Republican lawmakers returning to the Capitol after a break are about to be confronted with working with -- and questions about -- Rep. Matt Gaetz (R-FL) this week, reports CNN.

During Congress's Spring break, the controversial Florida lawmaker became even more controversial after it was leaked that he is under multiple investigations related to sex trafficking and allegedly paying women for sex. Now as lawmakers return, they can expect to be inundated with questions from the press as to whether the Gaetz should resign.

As CNN notes, to date, most Republicans have been silent on Gaetz's legal problems.

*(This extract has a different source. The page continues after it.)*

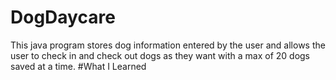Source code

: # DogDaycare
This java program stores dog information entered by the user and allows the user to check in and check out dogs as they want with a max of 20 dogs saved at a time.
#What I Learned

"When it was first revealed that Gaetz was under investigation by the FBI, the House was in a two-week recess, allowing Republican leaders to largely ignore the scandal and its political implications. Now the House is returning Tuesday to major debates on President Joe Biden's massive infrastructure plan and the record number of unaccompanied minors on the southern border, but questions about Gaetz threaten to distract from Republicans' messaging," CNN reports. "But even before the allegations surfaced, Gaetz didn't have many friends in the House Republican Conference. He quickly rose to prominence through conservative cable television by tying his fortunes to former President Donald Trump and openly challenging Republican establishment leaders like House GOP Conference Chair Liz Cheney of Wyoming."

With reports stating that even Donald Trump has been keeping his distance from Gaetz, who is one of his most rabid supporters, one person close to the ex-president said things aren't looking good for the conservative lawmaker.

"With his political future under threat, Gaetz has received only tepid support from Trump. The former President issued a statement saying Gaetz had not asked him for a pardon, adding, 'It must also be remembered that he has totally denied the accusations against him,'" the report states with the former Trump campaign official stating, "I think everyone's trying to keep it off their plate right now. I think everyone thinks that this is going the wrong direction for him."

The report goes on to note that House Minority Leader Kevin McCarthy (R-CA) is set to speak with Gaetz upon his return after telling reporters the allegations about the lawmaker are "serious" as he also faces a House Ethics Committee inquiry.

CNN reports, "One question looming is whether Gaetz returns to Washington on Tuesday for House votes. He submitted a letter to the House clerk last month allowing him to vote by proxy -- which is allowed under House rules due to the pandemic -- but it's not clear if he will use it. Rep. Michael Waltz, the Florida Republican designated as his proxy, had not been asked to cast votes on Gaetz's behalf as of Sunday evening, according to Waltz's office."